Why we built it this way
sansio-sse is brand new — v0.1.0, pure stdlib, MIT-licensed. We’re not going to wave a download counter at you; it doesn’t have one worth mentioning yet. What it has is the thing that actually matters in a parser: the boundary cases are right, and there are tests that keep them right.

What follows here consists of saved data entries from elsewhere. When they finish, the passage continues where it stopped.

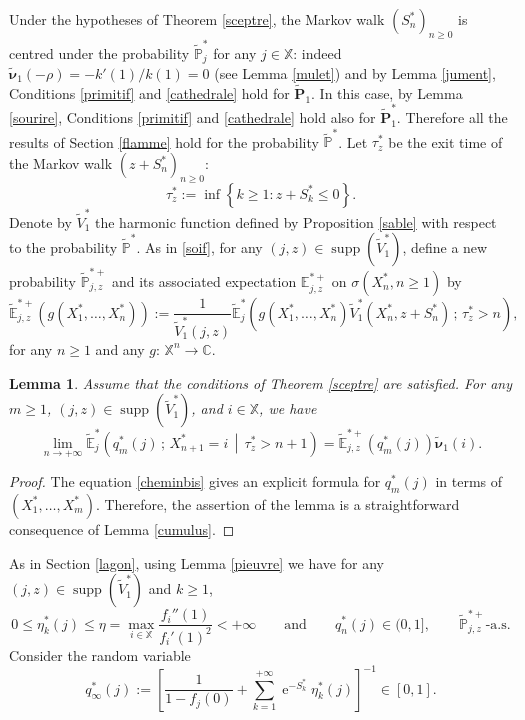 \documentclass[12pt]{amsart}
\newtheorem{lemma}[theorem]{Lemma}
\theoremstyle{definition}
\numberwithin{equation}{section}
\newcommand*{\sachant}[2]{\left.#1 \,\middle|\,#2\right.}
\def\bb#1{\mathbb{#1}}
\def\tt#1{\tilde{#1}}
\def\tbf#1{\tilde{\mathbf{#1}}}
\def\tbs#1{\tilde{\boldsymbol{#1}}}
\def\tbb#1{\tilde{\mathbb{#1}}}
\def\geq{\geqslant}
\def\leq{\leqslant}
\DeclareMathOperator{\e}{e}
\DeclareMathOperator{\supp}{supp}
\begin{document}
Under the hypotheses of Theorem \ref{sceptre}, the Markov walk $( S_n^* )_{n\geq 0}$ is centred under the probability $\tbb P_j^*$ for any $j \in \bb X$: indeed $\tbs \nu_1 (-\rho) = -k'(1)/k(1) = 0$ (see Lemma \ref{mulet}) and by Lemma \ref{jument}, Conditions \ref{primitif} and \ref{cathedrale} hold for $\tbf P_1$. In this case, by Lemma \ref{sourire}, Conditions \ref{primitif} and \ref{cathedrale} hold also for $\tbf P_1^*$. Therefore all the results of Section \ref{flamme} hold for the probability $\tbb P^*$. Let $\tau_z^*$ be the exit time of the Markov walk $( z+S_n^* )_{n\geq 0}$:
\[
\tau_z^* := \inf \left\{ k \geq 1 : z+S_k^* \leq 0 \right\}.
\]
Denote by $\tt V_1^*$ the harmonic function defined by Proposition \ref{sable} with respect to the probability $\tbb P^*$. 
As in \eqref{soif}, for any $(j,z) \in \supp(\tt V_1^*)$, define a new probability $\tbb P_{j,z}^{*+}$ and its associated expectation $\bb E_{j,z}^{*+}$ on $\sigma\left( X_n^*, n \geq 1 \right)$ by
\[
\tbb E_{j,z}^{*+} \left( g \left( X_1^*, \dots, X_n^* \right) \right) := \frac{1}{\tt V_1^*(j,z)} \tbb E_j^* \left( g\left( X_1^*, \dots, X_n^* \right) \tt V_1^*\left( X_n^*, z+S_n^* \right) \,;\, \tau_z^* > n \right),
\]
for any $n \geq 1$ and any $g$: $\bb X^n \to \bb C$.

\begin{lemma} Assume that the conditions of Theorem \ref{sceptre} are satisfied.
\label{jaguar}
For any $m\geq 1$, $(j,z) \in \supp(\tt V_1^*)$, and $i \in \bb X$, we have
\[
\lim_{n\to +\infty} \tbb E_j^* \left( \sachant{ q_m^*(j) \,;\, X_{n+1}^* = i }{ \tau_z^* > n+1 } \right) = \tbb E_{j,z}^{*+} \left( q_m^*(j) \right) \tbs \nu_1 (i).
\]
\end{lemma}

\begin{proof}
The equation \eqref{cheminbis} gives an explicit formula for $q_m^*(j)$ in terms of $\left( X_1^*, \dots, X_m^* \right)$. 
Therefore, the assertion of the lemma is a straightforward consequence of Lemma \ref{cumulus}.
\end{proof}

As in Section \ref{lagon}, using Lemma \ref{pieuvre} we have for any $(j,z) \in \supp(\tt V_1^*)$ and $k \geq 1$,
\begin{equation}
\label{sablier001}
0 \leq \eta_k^*(j) \leq \eta = \max_{i \in \bb X} \frac{f_i''(1)}{f_i'(1)^2} < +\infty \qquad \text{and} \qquad  q_n^*(j) \in (0,1], \qquad \tbb P_{j,z}^{*+}\text{-a.s.}
\end{equation}
Consider the random variable
\begin{equation}
\label{sablier002}
q_{\infty}^*(j) := \left[ \frac{1}{1-f_j(0)} + \sum_{k=1}^{+\infty} \e^{-S_k^*} \eta_k^*(j) \right]^{-1} \in [0,1].
\end{equation}
\end{document}
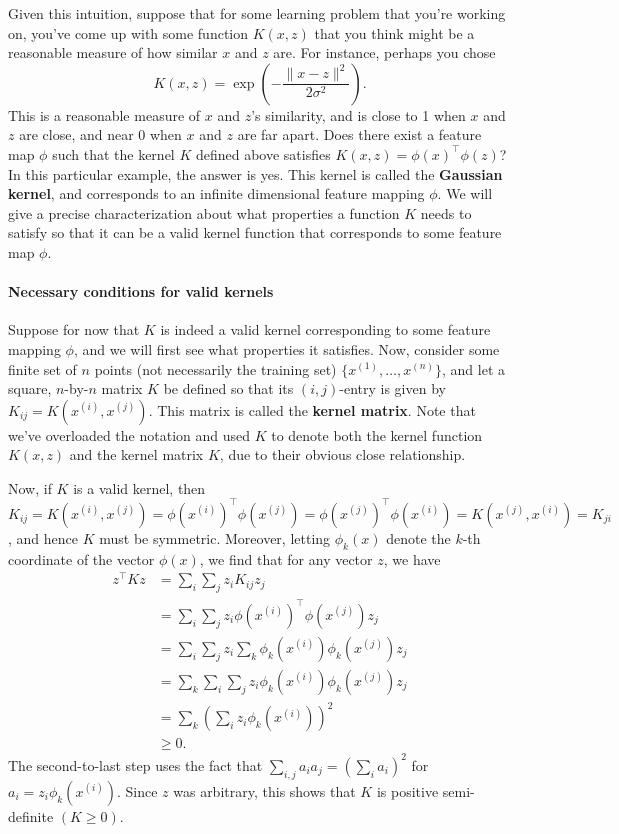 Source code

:Given this intuition, suppose that for some learning problem that you're
working on, you've come up with some function $K(x,z)$ that you think might
be a reasonable measure of how similar $x$ and $z$ are. For instance, perhaps
you chose
\begin{equation*}
    K(x,z) = \exp\left(-\frac{\lVert x - z \rVert^2}{2\sigma^2}\right).    
\end{equation*}
This is a reasonable measure of $x$ and $z$'s similarity, and is close to 1 when
$x$ and $z$ are close, and near 0 when $x$ and $z$ are far apart. Does there exist
a feature map $\phi$ such that the kernel $K$ defined above satisfies $K(x,z) =
\phi(x)^\top \phi(z)$? In this particular example, the answer is yes. This kernel is called
the \textbf{Gaussian kernel}, and corresponds to an infinite dimensional feature
mapping $\phi$. We will give a precise characterization about what properties
a function $K$ needs to satisfy so that it can be a valid kernel function that
corresponds to some feature map $\phi$.

\paragraph{Necessary conditions for valid kernels} Suppose for now that $K$ is
indeed a valid kernel corresponding to some feature mapping $\phi$, and we will
first see what properties it satisfies. Now, consider some finite set of $n$ points
(not necessarily the training set) $\{x^{(1)} ,\ldots ,x^{(n)} \}$, and let a square, $n$-by-$n$
matrix $K$ be defined so that its $(i,j)$-entry is given by $K_{ij} = K(x^{(i)}, x^{(j)})$.
This matrix is called the \textbf{kernel matrix}. Note that we've overloaded the
notation and used $K$ to denote both the kernel function $K(x,z)$ and the
kernel matrix $K$, due to their obvious close relationship.

Now, if $K$ is a valid kernel, then $K_{ij} = K(x^{(i)} ,x^{(j)} ) = \phi(x^{(i)} )^\top \phi(x^{(j)} ) =
\phi(x^{(j)} )^\top \phi(x^{(i)} ) = K(x^{(j)} ,x^{(i)} ) = K_{ji}$ , and hence $K$ must be symmetric. Moreover,
letting $\phi_k (x)$ denote the $k$-th coordinate of the vector $\phi(x)$, we find that
for any vector $z$, we have
\begin{align*}
    z^\top K z &= \sum_i \sum_j z_i K_{ij} z_j\\
    &= \sum_i \sum_j z_i \phi(x^{(i)} )^\top \phi(x^{(j)} )z_j\\
    &= \sum_i \sum_j z_i \sum_k \phi_k (x^{(i)} )\phi_k (x^{(j)} )z_j\\
    &= \sum_k \sum_i \sum_j z_i \phi_k (x^{(i)} )\phi_k (x^{(j)} )z_j\\
    &= \sum_k \left( \sum_i z_i \phi_k (x^{(i)} ) \right)^2\\
    &\ge 0.
\end{align*}
The second-to-last step uses the fact that $\sum_{i,j} a_i a_j = ( \sum_i a_i)^2$ for $a_i =
z_i \phi_k (x^{(i)})$. Since $z$ was arbitrary, this shows that $K$ is positive semi-definite
$(K \ge 0)$.

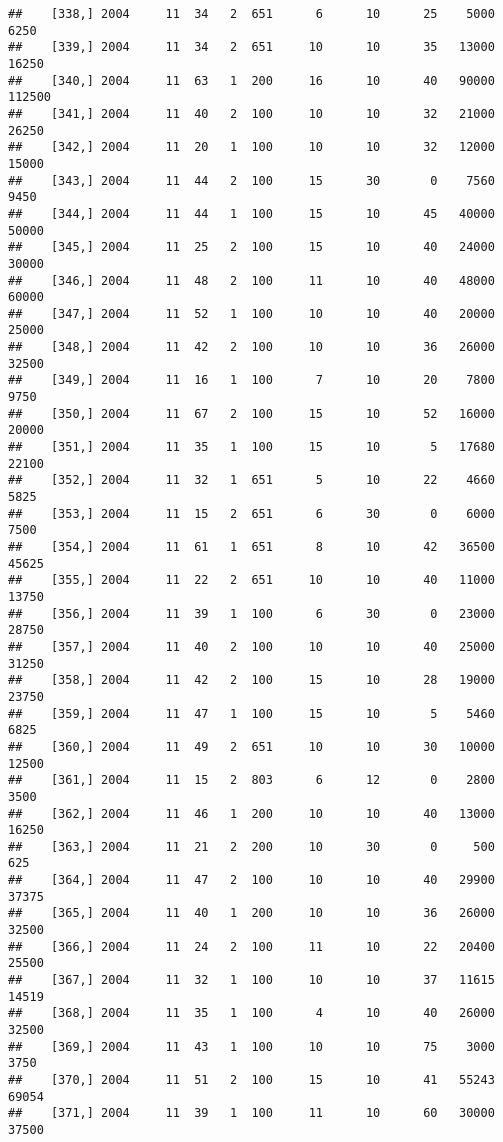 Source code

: \documentclass{article}\usepackage[]{graphicx}\usepackage[]{color}
\makeatletter
\newenvironment{kframe}{%
 \def\at@end@of@kframe{}%
 \ifinner\ifhmode%
  \def\at@end@of@kframe{\end{minipage}}%
  \begin{minipage}{\columnwidth}%
 \fi\fi%
 \def\FrameCommand##1{\hskip\@totalleftmargin \hskip-\fboxsep
 \colorbox{shadecolor}{##1}\hskip-\fboxsep
     \hskip-\linewidth \hskip-\@totalleftmargin \hskip\columnwidth}%
 \MakeFramed {\advance\hsize-\width
   \@totalleftmargin\z@ \linewidth\hsize
   \@setminipage}}%
 {\par\unskip\endMakeFramed%
 \at@end@of@kframe}
\newenvironment{knitrout}{}{} %
\makeatother
\begin{document}
\begin{knitrout}
\begin{kframe}
\begin{verbatim}
##    [338,] 2004     11  34   2  651      6      10      25    5000    6250
##    [339,] 2004     11  34   2  651     10      10      35   13000   16250
##    [340,] 2004     11  63   1  200     16      10      40   90000  112500
##    [341,] 2004     11  40   2  100     10      10      32   21000   26250
##    [342,] 2004     11  20   1  100     10      10      32   12000   15000
##    [343,] 2004     11  44   2  100     15      30       0    7560    9450
##    [344,] 2004     11  44   1  100     15      10      45   40000   50000
##    [345,] 2004     11  25   2  100     15      10      40   24000   30000
##    [346,] 2004     11  48   2  100     11      10      40   48000   60000
##    [347,] 2004     11  52   1  100     10      10      40   20000   25000
##    [348,] 2004     11  42   2  100     10      10      36   26000   32500
##    [349,] 2004     11  16   1  100      7      10      20    7800    9750
##    [350,] 2004     11  67   2  100     15      10      52   16000   20000
##    [351,] 2004     11  35   1  100     15      10       5   17680   22100
##    [352,] 2004     11  32   1  651      5      10      22    4660    5825
##    [353,] 2004     11  15   2  651      6      30       0    6000    7500
##    [354,] 2004     11  61   1  651      8      10      42   36500   45625
##    [355,] 2004     11  22   2  651     10      10      40   11000   13750
##    [356,] 2004     11  39   1  100      6      30       0   23000   28750
##    [357,] 2004     11  40   2  100     10      10      40   25000   31250
##    [358,] 2004     11  42   2  100     15      10      28   19000   23750
##    [359,] 2004     11  47   1  100     15      10       5    5460    6825
##    [360,] 2004     11  49   2  651     10      10      30   10000   12500
##    [361,] 2004     11  15   2  803      6      12       0    2800    3500
##    [362,] 2004     11  46   1  200     10      10      40   13000   16250
##    [363,] 2004     11  21   2  200     10      30       0     500     625
##    [364,] 2004     11  47   2  100     10      10      40   29900   37375
##    [365,] 2004     11  40   1  200     10      10      36   26000   32500
##    [366,] 2004     11  24   2  100     11      10      22   20400   25500
##    [367,] 2004     11  32   1  100     10      10      37   11615   14519
##    [368,] 2004     11  35   1  100      4      10      40   26000   32500
##    [369,] 2004     11  43   1  100     10      10      75    3000    3750
##    [370,] 2004     11  51   2  100     15      10      41   55243   69054
##    [371,] 2004     11  39   1  100     11      10      60   30000   37500

\end{verbatim}
\end{kframe}
\end{knitrout}
\end{document}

That choice — separate the protocol from the transport — is the same instinct we bring to client work. The expensive bugs are almost never in the headline feature; they’re in the “obviously simple” glue everyone assumed was correct. An SSE parser that dispatches one event as two on a CRLF boundary, or drops an emoji on a byte split, is a defect that survives review and surfaces weeks later as “streaming sometimes garbles output.” Writing the state machine once, in isolation, with a test for every edge, is what keeps that bug from ever being yours to debug under load.
Install it
pip install sansio-sse
No runtime dependencies. The source is on GitHub under the MIT license — the full spec-rule table, the API, and the test suite are all there. If you’ve been hand-rolling SSE parsing inside a client adapter, this is the small dependency that lets you stop.